The IRS has seen an increase in corporate and small business tax-return fraud. From stolen employer identification numbers (EINs) to fake Schedule K-1s for S corporations, it’s important to be on the lookout for signs your business has been compromised.
The most common business related tax-return fraud issues right now include those affecting Forms 1120 for corporate taxes, 1120s for S corporations, 1041 for estates and trusts, and Schedule K-1 for S corporations, partnerships and estates. Stolen employer identification numbers (EINs) have long been used to create fake W-2s and to open new lines of credit and obtain business credit cards, too.
According to the IRS, the following clues may indicate identity theft:
- Extension to file requests are rejected because a return with the EIN or Social Security Number (SSN) is already on file.
- An e-filed return is rejected because a duplicate EIN/SSN is already on file with the IRS.
- You receive 5263C or 6042C letters.
- An unexpected tax transcript or IRS notice arrives that doesn’t correspond to anything you submitted.

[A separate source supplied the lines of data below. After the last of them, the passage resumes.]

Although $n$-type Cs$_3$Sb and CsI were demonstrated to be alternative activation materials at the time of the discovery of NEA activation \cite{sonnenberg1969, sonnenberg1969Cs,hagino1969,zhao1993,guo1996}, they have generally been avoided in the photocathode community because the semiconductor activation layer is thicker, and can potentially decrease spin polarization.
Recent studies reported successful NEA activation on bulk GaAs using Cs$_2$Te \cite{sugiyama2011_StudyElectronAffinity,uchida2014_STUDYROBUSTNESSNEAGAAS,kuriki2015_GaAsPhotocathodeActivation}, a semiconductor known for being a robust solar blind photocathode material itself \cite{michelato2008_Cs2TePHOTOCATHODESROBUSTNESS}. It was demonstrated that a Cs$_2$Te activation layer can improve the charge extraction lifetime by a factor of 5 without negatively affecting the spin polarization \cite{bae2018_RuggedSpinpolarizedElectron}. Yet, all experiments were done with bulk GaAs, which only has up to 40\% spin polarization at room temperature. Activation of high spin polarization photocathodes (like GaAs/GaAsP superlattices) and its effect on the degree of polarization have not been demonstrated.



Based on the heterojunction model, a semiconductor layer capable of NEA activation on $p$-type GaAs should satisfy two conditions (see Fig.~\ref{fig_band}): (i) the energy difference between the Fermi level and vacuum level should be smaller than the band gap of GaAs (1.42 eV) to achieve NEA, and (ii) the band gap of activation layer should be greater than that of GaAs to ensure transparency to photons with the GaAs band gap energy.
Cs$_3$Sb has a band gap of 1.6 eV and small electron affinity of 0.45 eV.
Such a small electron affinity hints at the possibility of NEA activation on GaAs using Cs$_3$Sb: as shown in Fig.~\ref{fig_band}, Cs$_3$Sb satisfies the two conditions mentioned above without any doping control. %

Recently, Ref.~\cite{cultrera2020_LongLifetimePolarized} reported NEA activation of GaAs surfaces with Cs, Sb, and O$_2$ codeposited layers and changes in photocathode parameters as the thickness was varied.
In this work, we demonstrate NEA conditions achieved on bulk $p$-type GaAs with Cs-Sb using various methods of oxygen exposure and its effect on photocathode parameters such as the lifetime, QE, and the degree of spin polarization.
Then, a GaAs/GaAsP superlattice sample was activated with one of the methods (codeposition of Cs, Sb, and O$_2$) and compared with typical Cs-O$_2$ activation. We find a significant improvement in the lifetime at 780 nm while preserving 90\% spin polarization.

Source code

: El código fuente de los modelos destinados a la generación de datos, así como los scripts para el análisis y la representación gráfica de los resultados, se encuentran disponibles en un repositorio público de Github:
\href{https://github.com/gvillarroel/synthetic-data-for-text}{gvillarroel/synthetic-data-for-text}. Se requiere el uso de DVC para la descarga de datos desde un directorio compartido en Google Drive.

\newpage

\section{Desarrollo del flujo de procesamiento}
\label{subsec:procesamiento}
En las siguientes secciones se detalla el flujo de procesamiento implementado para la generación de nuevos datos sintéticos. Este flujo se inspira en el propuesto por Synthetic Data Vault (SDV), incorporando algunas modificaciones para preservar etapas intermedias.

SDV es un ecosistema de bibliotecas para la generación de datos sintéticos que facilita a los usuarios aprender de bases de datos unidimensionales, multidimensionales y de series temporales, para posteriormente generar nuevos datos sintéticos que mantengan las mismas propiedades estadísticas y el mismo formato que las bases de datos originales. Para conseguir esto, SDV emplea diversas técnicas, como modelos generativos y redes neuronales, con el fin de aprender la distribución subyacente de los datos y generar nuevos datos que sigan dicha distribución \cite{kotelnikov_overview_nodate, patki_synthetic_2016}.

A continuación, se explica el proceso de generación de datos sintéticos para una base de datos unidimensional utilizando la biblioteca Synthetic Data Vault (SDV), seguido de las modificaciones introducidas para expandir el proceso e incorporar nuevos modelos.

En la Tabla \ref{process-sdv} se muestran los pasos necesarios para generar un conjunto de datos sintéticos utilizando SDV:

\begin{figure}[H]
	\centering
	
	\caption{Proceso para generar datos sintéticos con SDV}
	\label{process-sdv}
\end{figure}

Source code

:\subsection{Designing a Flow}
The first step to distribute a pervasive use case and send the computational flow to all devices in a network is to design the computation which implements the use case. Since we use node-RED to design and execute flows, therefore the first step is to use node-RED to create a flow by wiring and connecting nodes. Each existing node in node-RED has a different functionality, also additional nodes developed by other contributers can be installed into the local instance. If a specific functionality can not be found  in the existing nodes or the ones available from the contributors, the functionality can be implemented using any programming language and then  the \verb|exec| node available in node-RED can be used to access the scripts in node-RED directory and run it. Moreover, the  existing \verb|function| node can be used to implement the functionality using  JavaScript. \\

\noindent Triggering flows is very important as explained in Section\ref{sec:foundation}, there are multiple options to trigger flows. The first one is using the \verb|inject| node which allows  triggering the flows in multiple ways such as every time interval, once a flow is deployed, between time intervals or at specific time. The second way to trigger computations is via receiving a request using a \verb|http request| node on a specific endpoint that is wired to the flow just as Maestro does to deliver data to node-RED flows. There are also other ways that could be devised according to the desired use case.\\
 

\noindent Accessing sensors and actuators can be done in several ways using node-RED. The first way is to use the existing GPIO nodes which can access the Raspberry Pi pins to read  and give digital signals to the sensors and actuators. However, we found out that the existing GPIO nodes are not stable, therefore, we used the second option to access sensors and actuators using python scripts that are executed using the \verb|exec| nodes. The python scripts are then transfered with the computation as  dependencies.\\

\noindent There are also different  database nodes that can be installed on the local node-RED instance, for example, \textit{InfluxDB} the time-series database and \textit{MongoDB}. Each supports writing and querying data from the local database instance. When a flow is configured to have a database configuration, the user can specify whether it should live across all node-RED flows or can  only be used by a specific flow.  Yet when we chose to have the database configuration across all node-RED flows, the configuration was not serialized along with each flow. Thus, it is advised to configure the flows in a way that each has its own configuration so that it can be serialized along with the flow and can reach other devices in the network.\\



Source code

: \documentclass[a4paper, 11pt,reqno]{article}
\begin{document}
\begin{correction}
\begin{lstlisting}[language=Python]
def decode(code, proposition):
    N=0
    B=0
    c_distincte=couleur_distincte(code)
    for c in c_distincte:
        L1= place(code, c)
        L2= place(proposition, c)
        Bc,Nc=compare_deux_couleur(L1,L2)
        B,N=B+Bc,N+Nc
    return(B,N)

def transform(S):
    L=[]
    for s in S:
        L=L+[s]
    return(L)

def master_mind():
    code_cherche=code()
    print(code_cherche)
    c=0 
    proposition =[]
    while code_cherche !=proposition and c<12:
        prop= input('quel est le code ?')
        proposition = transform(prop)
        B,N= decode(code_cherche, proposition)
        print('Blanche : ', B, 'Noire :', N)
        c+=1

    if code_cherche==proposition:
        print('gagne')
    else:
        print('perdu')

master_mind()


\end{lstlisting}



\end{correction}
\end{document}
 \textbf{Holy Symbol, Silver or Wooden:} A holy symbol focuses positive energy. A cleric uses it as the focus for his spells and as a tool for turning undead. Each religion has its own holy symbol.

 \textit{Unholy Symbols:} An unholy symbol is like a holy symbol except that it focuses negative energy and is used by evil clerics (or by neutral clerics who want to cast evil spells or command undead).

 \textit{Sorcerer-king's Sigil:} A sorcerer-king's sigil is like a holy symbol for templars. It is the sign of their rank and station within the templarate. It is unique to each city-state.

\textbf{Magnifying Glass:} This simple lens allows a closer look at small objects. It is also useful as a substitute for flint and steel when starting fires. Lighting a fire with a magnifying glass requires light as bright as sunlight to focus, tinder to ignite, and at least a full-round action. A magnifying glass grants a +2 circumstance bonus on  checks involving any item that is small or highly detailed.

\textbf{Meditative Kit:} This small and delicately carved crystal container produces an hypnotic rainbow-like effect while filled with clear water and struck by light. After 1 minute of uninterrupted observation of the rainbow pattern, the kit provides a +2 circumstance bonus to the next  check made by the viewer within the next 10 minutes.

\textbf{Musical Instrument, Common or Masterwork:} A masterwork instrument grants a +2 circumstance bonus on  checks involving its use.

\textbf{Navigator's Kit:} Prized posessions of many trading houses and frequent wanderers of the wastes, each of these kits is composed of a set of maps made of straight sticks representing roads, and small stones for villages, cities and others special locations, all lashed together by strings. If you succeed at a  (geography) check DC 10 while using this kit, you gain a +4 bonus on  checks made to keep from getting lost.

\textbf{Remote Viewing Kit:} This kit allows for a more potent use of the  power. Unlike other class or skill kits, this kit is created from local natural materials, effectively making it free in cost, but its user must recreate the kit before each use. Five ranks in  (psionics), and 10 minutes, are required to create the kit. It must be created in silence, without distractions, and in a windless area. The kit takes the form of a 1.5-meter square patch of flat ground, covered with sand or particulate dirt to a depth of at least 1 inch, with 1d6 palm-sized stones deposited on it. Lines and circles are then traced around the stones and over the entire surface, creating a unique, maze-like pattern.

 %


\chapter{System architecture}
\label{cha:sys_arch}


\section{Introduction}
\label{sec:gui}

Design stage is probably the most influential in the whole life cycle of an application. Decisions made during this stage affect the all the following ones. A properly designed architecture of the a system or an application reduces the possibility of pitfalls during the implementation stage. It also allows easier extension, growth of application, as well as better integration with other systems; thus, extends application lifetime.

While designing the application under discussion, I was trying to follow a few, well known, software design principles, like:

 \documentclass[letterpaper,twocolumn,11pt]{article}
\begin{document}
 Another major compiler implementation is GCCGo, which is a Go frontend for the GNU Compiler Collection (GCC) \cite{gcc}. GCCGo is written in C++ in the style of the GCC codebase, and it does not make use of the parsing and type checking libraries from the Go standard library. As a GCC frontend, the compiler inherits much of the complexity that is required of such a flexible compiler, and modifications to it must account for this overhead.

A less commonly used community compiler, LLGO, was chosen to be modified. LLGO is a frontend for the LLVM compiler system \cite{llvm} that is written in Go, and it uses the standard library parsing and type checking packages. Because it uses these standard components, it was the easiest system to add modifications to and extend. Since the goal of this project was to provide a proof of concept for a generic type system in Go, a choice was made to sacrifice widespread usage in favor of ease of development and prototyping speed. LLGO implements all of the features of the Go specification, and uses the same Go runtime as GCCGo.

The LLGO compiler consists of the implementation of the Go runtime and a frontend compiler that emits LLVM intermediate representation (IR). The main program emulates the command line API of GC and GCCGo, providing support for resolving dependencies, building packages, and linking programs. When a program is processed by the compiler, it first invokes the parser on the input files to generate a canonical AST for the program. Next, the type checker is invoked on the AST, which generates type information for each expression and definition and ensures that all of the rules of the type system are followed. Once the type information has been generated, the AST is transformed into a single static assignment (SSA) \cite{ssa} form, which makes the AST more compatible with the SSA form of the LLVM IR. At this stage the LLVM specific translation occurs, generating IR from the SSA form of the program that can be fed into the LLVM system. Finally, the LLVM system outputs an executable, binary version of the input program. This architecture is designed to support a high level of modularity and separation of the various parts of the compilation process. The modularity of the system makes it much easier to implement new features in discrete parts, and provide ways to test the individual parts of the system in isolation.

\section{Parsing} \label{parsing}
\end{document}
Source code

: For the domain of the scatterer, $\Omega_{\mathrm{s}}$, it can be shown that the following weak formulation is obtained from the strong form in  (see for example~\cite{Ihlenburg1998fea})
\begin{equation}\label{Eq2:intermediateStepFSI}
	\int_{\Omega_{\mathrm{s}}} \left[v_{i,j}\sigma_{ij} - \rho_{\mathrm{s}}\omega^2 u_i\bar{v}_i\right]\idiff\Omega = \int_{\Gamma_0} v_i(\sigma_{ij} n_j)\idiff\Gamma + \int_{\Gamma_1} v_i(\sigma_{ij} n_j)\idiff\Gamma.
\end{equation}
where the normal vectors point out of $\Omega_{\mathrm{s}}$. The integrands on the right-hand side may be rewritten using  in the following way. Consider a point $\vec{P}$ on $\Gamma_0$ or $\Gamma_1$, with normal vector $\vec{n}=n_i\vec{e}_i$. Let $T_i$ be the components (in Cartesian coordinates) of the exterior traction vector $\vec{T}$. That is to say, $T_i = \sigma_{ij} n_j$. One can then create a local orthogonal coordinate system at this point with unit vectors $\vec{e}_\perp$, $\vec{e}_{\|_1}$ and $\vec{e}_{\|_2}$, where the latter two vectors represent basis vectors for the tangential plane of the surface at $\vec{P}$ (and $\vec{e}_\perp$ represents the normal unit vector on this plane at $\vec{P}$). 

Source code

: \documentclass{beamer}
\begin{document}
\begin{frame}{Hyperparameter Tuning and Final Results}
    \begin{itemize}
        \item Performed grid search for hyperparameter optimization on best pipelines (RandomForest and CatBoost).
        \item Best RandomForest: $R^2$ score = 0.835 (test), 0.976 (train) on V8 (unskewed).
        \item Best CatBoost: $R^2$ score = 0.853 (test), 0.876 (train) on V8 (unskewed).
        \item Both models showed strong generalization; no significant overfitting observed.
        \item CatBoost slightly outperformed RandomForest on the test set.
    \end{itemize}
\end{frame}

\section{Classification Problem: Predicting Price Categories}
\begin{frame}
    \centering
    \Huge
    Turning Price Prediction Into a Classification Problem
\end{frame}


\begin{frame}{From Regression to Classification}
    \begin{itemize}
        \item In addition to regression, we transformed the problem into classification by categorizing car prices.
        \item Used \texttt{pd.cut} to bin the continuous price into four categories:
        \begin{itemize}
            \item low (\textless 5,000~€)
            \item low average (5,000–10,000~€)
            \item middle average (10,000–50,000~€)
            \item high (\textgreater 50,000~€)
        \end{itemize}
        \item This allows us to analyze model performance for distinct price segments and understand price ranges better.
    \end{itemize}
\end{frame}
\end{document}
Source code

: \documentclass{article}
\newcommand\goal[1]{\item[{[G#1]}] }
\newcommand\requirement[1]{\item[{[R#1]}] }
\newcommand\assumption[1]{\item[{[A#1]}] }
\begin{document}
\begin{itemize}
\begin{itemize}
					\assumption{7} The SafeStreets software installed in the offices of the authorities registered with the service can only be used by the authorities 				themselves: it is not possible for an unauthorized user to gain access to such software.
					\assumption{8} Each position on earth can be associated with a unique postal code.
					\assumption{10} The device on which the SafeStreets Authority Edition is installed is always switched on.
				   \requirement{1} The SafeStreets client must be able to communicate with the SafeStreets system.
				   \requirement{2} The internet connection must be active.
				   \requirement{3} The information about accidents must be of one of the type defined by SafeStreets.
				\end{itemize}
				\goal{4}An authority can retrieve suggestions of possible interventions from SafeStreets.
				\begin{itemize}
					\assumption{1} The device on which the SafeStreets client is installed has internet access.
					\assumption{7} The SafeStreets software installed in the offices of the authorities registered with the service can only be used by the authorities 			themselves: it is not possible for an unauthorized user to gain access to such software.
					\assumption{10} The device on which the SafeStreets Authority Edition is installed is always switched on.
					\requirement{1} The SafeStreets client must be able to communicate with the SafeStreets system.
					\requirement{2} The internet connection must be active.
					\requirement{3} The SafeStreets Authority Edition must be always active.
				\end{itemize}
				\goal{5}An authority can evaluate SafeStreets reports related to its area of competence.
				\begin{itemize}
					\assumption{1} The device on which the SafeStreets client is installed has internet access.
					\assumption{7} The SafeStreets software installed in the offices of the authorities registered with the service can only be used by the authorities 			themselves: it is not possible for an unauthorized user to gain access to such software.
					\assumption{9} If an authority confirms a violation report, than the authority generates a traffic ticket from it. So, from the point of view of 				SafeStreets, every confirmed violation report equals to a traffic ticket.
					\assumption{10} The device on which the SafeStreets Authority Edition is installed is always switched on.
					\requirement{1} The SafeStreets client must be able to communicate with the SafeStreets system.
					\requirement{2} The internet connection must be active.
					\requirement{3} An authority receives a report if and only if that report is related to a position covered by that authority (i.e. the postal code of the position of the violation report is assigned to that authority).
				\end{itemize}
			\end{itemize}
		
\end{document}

- You fail to receive expected and routine correspondence from the IRS because the thief has changed the address.
Also, be aware that phishing emails have become more common. Be on the lookout for emails that may appear to be from someone within your business asking for W-2 information. See more on that scheme here.
To counteract business tax-return fraud, the IRS is asking additional questions when accepting software-submitted returns. These can include asking for the tax payment or tax filing history of the company, personal information on who signed the return, and parent company information. Sole proprietors and partners may even be required to provide driver’s license numbers or other personally identifying information.